La técnica ofrece importantes ahorros en tiempo. Sin embargo, no ofrece información sobre el tamaño de la biomolécula blanco. Además, si dos moléculas de diferentes tamaños son detectadas, se seguirá viendo como un solo punto. Por lo tanto el dot blot sólo puede confirmar la presencia o ausencia de una biomolécula o biomoléculas que pueden ser detectados por las sondas de ADN o el anticuerpo.

La siguiente imagen ilustra el resultado obtenido de realizar un protocolo dot blot en el que se fijaron muestras de ADN a la membrana, y posteriormente se hibridaron con sondas marcadas radiactivamente específicas de ciertas regiones del ADN de estudio. Solamente las muestras portadoras de la región de interés se revelaron (puntos oscuros). Cuanto mayor es la cantidad del ADN de interés, mayor es la intensidad del color negro.

Resultado de un dot blot de ADN


Una muestra radiactiva puede ser hibridada para permitir al investigador detectar la variación entre muestras. El ADN es cuantificado y repartido en partes alícuotas en tubos en exceso con respecto al número de moléculas blanco en las muestras, por ejemplo 10 ug de un plásmido y 1 ug para una ampliación por PCR. Estos se desnaturalizan (hidróxido de sodio (NaOH) y 95 °C) y se añade a los pocillos donde el vacío succiona el agua (con NaOH y acetato de amonio (NH4OAc)) por debajo de la membrana (nylon o nitrocelulosa).

Tipos de dot blot[editar]

ASO dot blot[editar]

Esta técnica, cuyas siglas ASO vienen del inglés Allele Specific Oligonucleotides, constituye una de las metodologías que aplican la estrategia dot blot, es decir, la deposición de muestras con las moléculas de interés sobre una membrana para, posteriormente, revelar los resultados de presencia o ausencia de los elementos de estudio mediante marcaje con sondas dirigidas contra dichos elementos.

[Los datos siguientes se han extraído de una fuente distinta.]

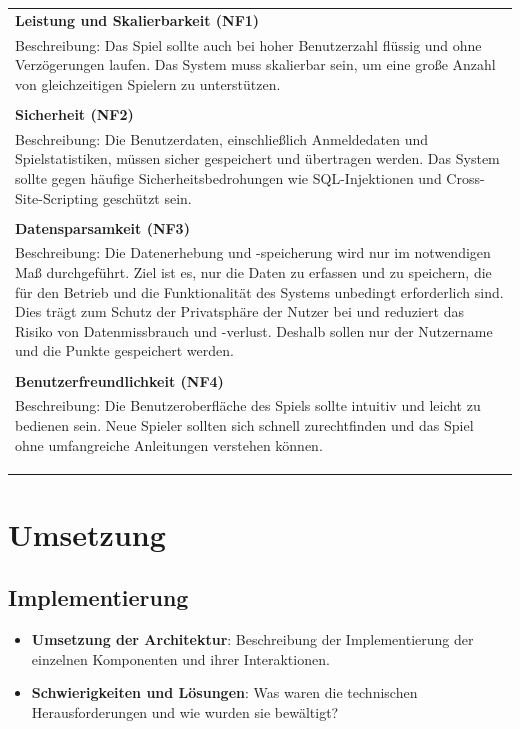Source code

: \documentclass[
]{article}
\begin{document}
\begin{center}
  \begin{tabular}{|p{\linewidth}|}
    \hline
    \textbf{Leistung und Skalierbarkeit (NF1)} \\
    Beschreibung: Das Spiel sollte auch bei hoher Benutzerzahl flüssig und ohne Verzögerungen laufen. Das System muss skalierbar sein, um eine große Anzahl von gleichzeitigen Spielern zu unterstützen. \\ \\
    \hline
    \textbf{Sicherheit (NF2)} \\
    Beschreibung: Die Benutzerdaten, einschließlich Anmeldedaten und Spielstatistiken, müssen sicher gespeichert und übertragen werden. Das System sollte gegen häufige Sicherheitsbedrohungen wie SQL-Injektionen und Cross-Site-Scripting geschützt sein.\\ \\
    \hline
    \textbf{Datensparsamkeit (NF3)} \\
     Beschreibung:
     Die Datenerhebung und -speicherung wird nur im notwendigen Maß durchgeführt. 
     Ziel ist es, nur die Daten zu erfassen und zu speichern, die für den Betrieb und die Funktionalität des Systems unbedingt erforderlich sind. 
     Dies trägt zum Schutz der Privatsphäre der Nutzer bei und reduziert das Risiko von Datenmissbrauch und -verlust.
     Deshalb sollen nur der Nutzername und die Punkte gespeichert werden.
    \\ \\
    \hline
    \textbf{Benutzerfreundlichkeit (NF4)} \\
    Beschreibung: Die Benutzeroberfläche des Spiels sollte intuitiv und leicht zu bedienen sein. Neue Spieler sollten sich schnell zurechtfinden und das Spiel ohne umfangreiche Anleitungen verstehen können.\\ \\
    \\ \\
    \hline
  \end{tabular}
\end{center}

\section{Umsetzung}

\subsection{Implementierung}
\begin{itemize}
    \item \textbf{Umsetzung der Architektur}: Beschreibung der Implementierung der einzelnen Komponenten und ihrer Interaktionen.
    \item \textbf{Schwierigkeiten und Lösungen}: Was waren die technischen Herausforderungen und wie wurden sie bewältigt?
\end{itemize}
\end{document}
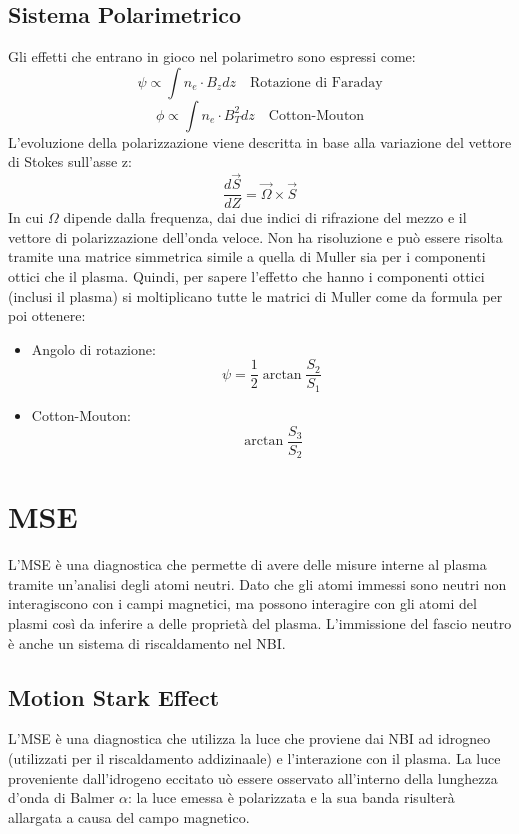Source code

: \documentclass{article}
\begin{document}
\subsection{Sistema Polarimetrico}
Gli effetti che entrano in gioco nel polarimetro sono espressi come:
\begin{equation}
	\psi\propto \int n_{e}\cdot B_{z}dz\quad\text{Rotazione di Faraday}
\end{equation}
\begin{equation}
	\phi\propto \int n_{e}\cdot B_{T}^{2}dz\quad \text{Cotton-Mouton}
\end{equation}
L'evoluzione della polarizzazione viene descritta in base alla variazione del vettore di Stokes sull'asse z:
\begin{equation}
	\frac{d\overrightarrow{S}}{dZ}=\overrightarrow{\Omega}\times\overrightarrow{S}
\end{equation}
In cui \(\Omega \) dipende dalla frequenza, dai due indici di rifrazione del mezzo e il vettore di polarizzazione dell'onda veloce. Non ha risoluzione e può essere risolta tramite una matrice simmetrica simile a quella di Muller sia per i componenti ottici che il plasma.\newline
Quindi, per sapere l'effetto che hanno i componenti ottici (inclusi il plasma) si moltiplicano tutte le matrici di Muller come da formula per poi ottenere:
\begin{itemize}
	\item Angolo di rotazione:
	      \begin{equation}
		      \psi =\frac{1}{2}\arctan{\frac{S_{2}}{S_{1}}}
	      \end{equation}
	\item Cotton-Mouton: \begin{equation}
		      \arctan{\frac{S_{3}}{S_{2}}}
	      \end{equation}
\end{itemize}
\section{MSE}
L'MSE è una diagnostica che permette di avere delle misure interne al plasma tramite un'analisi degli atomi neutri.\newline
Dato che gli atomi immessi sono neutri non interagiscono con i campi magnetici, ma possono interagire con gli atomi del plasmi così da inferire a delle proprietà del plasma. L'immissione del fascio neutro è anche un sistema di riscaldamento nel NBI.%
\subsection{Motion Stark Effect}
L'MSE è una diagnostica che utilizza la luce che proviene dai NBI ad idrogneo (utilizzati per il riscaldamento addizinaale) e l'interazione con il plasma. La luce proveniente dall'idrogeno eccitato uò essere osservato all'interno della lunghezza d'onda di Balmer \(\alpha \): la luce emessa è polarizzata e la sua banda risulterà allargata a causa del campo magnetico.
\end{document}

Este método consiste en amplificar el ADN de interés (por PCR por ejemplo) y fijarlo directamente a la membrana de trabajo (por ejemplo con irradiación UV), para luego añadir oligonucleótidos de unas 20 pb específicos del alelo que quiere detectarse. Estos oligos son marcados previamente con radiactividad, fluoróforos o cualquier otro tipo de marcaje. Tras la hibridación, se obtienen los resultados detectando el marcaje utilizado.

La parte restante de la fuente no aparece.